## Aim of the task:
Give back all of the data exactly as it stands, with the pictures removed.

-- Data supplied follows --

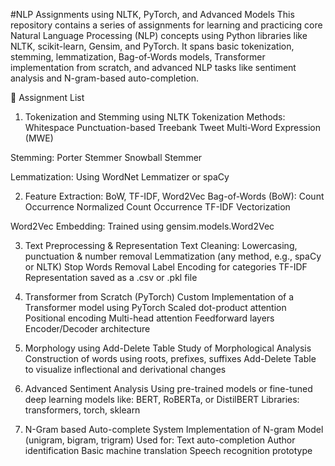 #NLP Assignments using NLTK, PyTorch, and Advanced Models
This repository contains a series of assignments for learning and practicing core Natural Language Processing (NLP) concepts using Python libraries like NLTK, scikit-learn, Gensim, and PyTorch. It spans basic tokenization, stemming, lemmatization, Bag-of-Words models, Transformer implementation from scratch, and advanced NLP tasks like sentiment analysis and N-gram-based auto-completion.

📂 Assignment List
1. Tokenization and Stemming using NLTK
Tokenization Methods:
Whitespace
Punctuation-based
Treebank
Tweet
Multi-Word Expression (MWE)

Stemming:
Porter Stemmer
Snowball Stemmer

Lemmatization:
Using WordNet Lemmatizer or spaCy

2. Feature Extraction: BoW, TF-IDF, Word2Vec
Bag-of-Words (BoW):
Count Occurrence
Normalized Count Occurrence
TF-IDF Vectorization

Word2Vec Embedding:
Trained using gensim.models.Word2Vec

3. Text Preprocessing & Representation
Text Cleaning:
Lowercasing, punctuation & number removal
Lemmatization (any method, e.g., spaCy or NLTK)
Stop Words Removal
Label Encoding for categories
TF-IDF Representation saved as a .csv or .pkl file

4. Transformer from Scratch (PyTorch)
Custom Implementation of a Transformer model using PyTorch
Scaled dot-product attention
Positional encoding
Multi-head attention
Feedforward layers
Encoder/Decoder architecture

5. Morphology using Add-Delete Table
Study of Morphological Analysis
Construction of words using roots, prefixes, suffixes
Add-Delete Table to visualize inflectional and derivational changes

6. Advanced Sentiment Analysis
Using pre-trained models or fine-tuned deep learning models like:
BERT, RoBERTa, or DistilBERT
Libraries: transformers, torch, sklearn

7. N-Gram based Auto-complete System
Implementation of N-gram Model (unigram, bigram, trigram)
Used for:
Text auto-completion
Author identification
Basic machine translation
Speech recognition prototype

-- Data supplied concluded --

## Exercise answer:
 #NLP Assignments using NLTK, PyTorch, and Advanced Models
This repository contains a series of assignments for learning and practicing core Natural Language Processing (NLP) concepts using Python libraries like NLTK, scikit-learn, Gensim, and PyTorch. It spans basic tokenization, stemming, lemmatization, Bag-of-Words models, Transformer implementation from scratch, and advanced NLP tasks like sentiment analysis and N-gram-based auto-completion.

📂 Assignment List
1. Tokenization and Stemming using NLTK
Tokenization Methods:
Whitespace
Punctuation-based
Treebank
Tweet
Multi-Word Expression (MWE)

Stemming:
Porter Stemmer
Snowball Stemmer

Lemmatization:
Using WordNet Lemmatizer or spaCy

2. Feature Extraction: BoW, TF-IDF, Word2Vec
Bag-of-Words (BoW):
Count Occurrence
Normalized Count Occurrence
TF-IDF Vectorization

Word2Vec Embedding:
Trained using gensim.models.Word2Vec

3. Text Preprocessing & Representation
Text Cleaning:
Lowercasing, punctuation & number removal
Lemmatization (any method, e.g., spaCy or NLTK)
Stop Words Removal
Label Encoding for categories
TF-IDF Representation saved as a .csv or .pkl file

4. Transformer from Scratch (PyTorch)
Custom Implementation of a Transformer model using PyTorch
Scaled dot-product attention
Positional encoding
Multi-head attention
Feedforward layers
Encoder/Decoder architecture

5. Morphology using Add-Delete Table
Study of Morphological Analysis
Construction of words using roots, prefixes, suffixes
Add-Delete Table to visualize inflectional and derivational changes

6. Advanced Sentiment Analysis
Using pre-trained models or fine-tuned deep learning models like:
BERT, RoBERTa, or DistilBERT
Libraries: transformers, torch, sklearn

7. N-Gram based Auto-complete System
Implementation of N-gram Model (unigram, bigram, trigram)
Used for:
Text auto-completion
Author identification
Basic machine translation
Speech recognition prototype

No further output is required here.